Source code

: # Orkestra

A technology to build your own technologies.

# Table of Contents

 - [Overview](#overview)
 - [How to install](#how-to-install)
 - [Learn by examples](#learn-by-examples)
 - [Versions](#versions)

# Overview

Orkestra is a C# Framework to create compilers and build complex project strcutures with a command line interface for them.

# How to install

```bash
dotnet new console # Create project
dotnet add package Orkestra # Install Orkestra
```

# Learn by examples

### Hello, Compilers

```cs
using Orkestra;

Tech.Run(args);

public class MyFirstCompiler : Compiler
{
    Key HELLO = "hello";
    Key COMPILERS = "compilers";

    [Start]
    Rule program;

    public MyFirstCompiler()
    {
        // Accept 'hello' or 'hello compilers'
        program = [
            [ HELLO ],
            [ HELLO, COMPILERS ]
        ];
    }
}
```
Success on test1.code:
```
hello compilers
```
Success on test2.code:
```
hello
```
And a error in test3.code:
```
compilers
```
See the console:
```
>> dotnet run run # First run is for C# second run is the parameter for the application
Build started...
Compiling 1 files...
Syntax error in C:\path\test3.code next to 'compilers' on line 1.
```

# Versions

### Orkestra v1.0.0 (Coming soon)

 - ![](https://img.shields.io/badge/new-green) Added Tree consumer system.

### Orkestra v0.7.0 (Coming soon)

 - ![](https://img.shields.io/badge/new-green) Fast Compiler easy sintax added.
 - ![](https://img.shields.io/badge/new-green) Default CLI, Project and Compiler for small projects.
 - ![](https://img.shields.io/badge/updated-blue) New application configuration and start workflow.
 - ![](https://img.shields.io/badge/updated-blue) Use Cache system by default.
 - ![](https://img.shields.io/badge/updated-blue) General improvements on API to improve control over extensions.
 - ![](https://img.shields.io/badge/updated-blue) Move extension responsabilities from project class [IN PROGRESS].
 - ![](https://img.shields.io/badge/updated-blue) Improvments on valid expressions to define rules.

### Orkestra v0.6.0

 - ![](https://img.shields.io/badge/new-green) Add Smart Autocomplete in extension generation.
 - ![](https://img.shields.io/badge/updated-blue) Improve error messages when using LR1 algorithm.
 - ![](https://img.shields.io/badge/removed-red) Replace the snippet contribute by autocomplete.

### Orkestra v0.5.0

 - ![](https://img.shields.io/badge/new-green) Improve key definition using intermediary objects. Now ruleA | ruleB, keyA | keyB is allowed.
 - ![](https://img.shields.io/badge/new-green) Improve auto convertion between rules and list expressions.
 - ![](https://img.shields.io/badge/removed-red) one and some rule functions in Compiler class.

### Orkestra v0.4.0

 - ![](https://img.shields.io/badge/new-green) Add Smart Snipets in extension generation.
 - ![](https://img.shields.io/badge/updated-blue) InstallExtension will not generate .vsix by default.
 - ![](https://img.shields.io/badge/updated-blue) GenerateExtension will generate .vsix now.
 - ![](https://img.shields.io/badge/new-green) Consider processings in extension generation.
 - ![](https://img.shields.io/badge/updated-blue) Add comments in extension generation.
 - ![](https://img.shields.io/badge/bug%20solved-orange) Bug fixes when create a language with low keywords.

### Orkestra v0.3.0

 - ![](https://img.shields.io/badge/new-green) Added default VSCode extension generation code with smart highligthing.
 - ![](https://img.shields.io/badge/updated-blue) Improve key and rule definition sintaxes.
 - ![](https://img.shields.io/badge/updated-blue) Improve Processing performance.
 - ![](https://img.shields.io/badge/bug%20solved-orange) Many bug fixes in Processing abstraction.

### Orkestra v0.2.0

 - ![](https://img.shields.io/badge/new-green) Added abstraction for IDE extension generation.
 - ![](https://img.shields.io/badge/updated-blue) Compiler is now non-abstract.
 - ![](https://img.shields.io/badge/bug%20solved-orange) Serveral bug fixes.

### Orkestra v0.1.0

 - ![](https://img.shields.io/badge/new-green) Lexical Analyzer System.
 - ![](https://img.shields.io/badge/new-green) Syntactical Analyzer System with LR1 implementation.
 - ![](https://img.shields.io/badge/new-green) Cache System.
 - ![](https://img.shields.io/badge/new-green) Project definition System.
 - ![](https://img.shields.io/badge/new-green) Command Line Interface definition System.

• [Brief]: All the records shown above need to be given again exactly.

• [Response to the task]:
Source code

: # Orkestra

A technology to build your own technologies.

# Table of Contents

 - [Overview](#overview)
 - [How to install](#how-to-install)
 - [Learn by examples](#learn-by-examples)
 - [Versions](#versions)

# Overview

Orkestra is a C# Framework to create compilers and build complex project strcutures with a command line interface for them.

# How to install

```bash
dotnet new console # Create project
dotnet add package Orkestra # Install Orkestra
```

# Learn by examples

### Hello, Compilers

```cs
using Orkestra;

Tech.Run(args);

public class MyFirstCompiler : Compiler
{
    Key HELLO = "hello";
    Key COMPILERS = "compilers";

    [Start]
    Rule program;

    public MyFirstCompiler()
    {
        // Accept 'hello' or 'hello compilers'
        program = [
            [ HELLO ],
            [ HELLO, COMPILERS ]
        ];
    }
}
```
Success on test1.code:
```
hello compilers
```
Success on test2.code:
```
hello
```
And a error in test3.code:
```
compilers
```
See the console:
```
>> dotnet run run # First run is for C# second run is the parameter for the application
Build started...
Compiling 1 files...
Syntax error in C:\path\test3.code next to 'compilers' on line 1.
```

# Versions

### Orkestra v1.0.0 (Coming soon)

 - ![](https://img.shields.io/badge/new-green) Added Tree consumer system.

### Orkestra v0.7.0 (Coming soon)

 - ![](https://img.shields.io/badge/new-green) Fast Compiler easy sintax added.
 - ![](https://img.shields.io/badge/new-green) Default CLI, Project and Compiler for small projects.
 - ![](https://img.shields.io/badge/updated-blue) New application configuration and start workflow.
 - ![](https://img.shields.io/badge/updated-blue) Use Cache system by default.
 - ![](https://img.shields.io/badge/updated-blue) General improvements on API to improve control over extensions.
 - ![](https://img.shields.io/badge/updated-blue) Move extension responsabilities from project class [IN PROGRESS].
 - ![](https://img.shields.io/badge/updated-blue) Improvments on valid expressions to define rules.

### Orkestra v0.6.0

 - ![](https://img.shields.io/badge/new-green) Add Smart Autocomplete in extension generation.
 - ![](https://img.shields.io/badge/updated-blue) Improve error messages when using LR1 algorithm.
 - ![](https://img.shields.io/badge/removed-red) Replace the snippet contribute by autocomplete.

### Orkestra v0.5.0

 - ![](https://img.shields.io/badge/new-green) Improve key definition using intermediary objects. Now ruleA | ruleB, keyA | keyB is allowed.
 - ![](https://img.shields.io/badge/new-green) Improve auto convertion between rules and list expressions.
 - ![](https://img.shields.io/badge/removed-red) one and some rule functions in Compiler class.

### Orkestra v0.4.0

 - ![](https://img.shields.io/badge/new-green) Add Smart Snipets in extension generation.
 - ![](https://img.shields.io/badge/updated-blue) InstallExtension will not generate .vsix by default.
 - ![](https://img.shields.io/badge/updated-blue) GenerateExtension will generate .vsix now.
 - ![](https://img.shields.io/badge/new-green) Consider processings in extension generation.
 - ![](https://img.shields.io/badge/updated-blue) Add comments in extension generation.
 - ![](https://img.shields.io/badge/bug%20solved-orange) Bug fixes when create a language with low keywords.

### Orkestra v0.3.0

 - ![](https://img.shields.io/badge/new-green) Added default VSCode extension generation code with smart highligthing.
 - ![](https://img.shields.io/badge/updated-blue) Improve key and rule definition sintaxes.
 - ![](https://img.shields.io/badge/updated-blue) Improve Processing performance.
 - ![](https://img.shields.io/badge/bug%20solved-orange) Many bug fixes in Processing abstraction.

### Orkestra v0.2.0

 - ![](https://img.shields.io/badge/new-green) Added abstraction for IDE extension generation.
 - ![](https://img.shields.io/badge/updated-blue) Compiler is now non-abstract.
 - ![](https://img.shields.io/badge/bug%20solved-orange) Serveral bug fixes.

### Orkestra v0.1.0

 - ![](https://img.shields.io/badge/new-green) Lexical Analyzer System.
 - ![](https://img.shields.io/badge/new-green) Syntactical Analyzer System with LR1 implementation.
 - ![](https://img.shields.io/badge/new-green) Cache System.
 - ![](https://img.shields.io/badge/new-green) Project definition System.
 - ![](https://img.shields.io/badge/new-green) Command Line Interface definition System.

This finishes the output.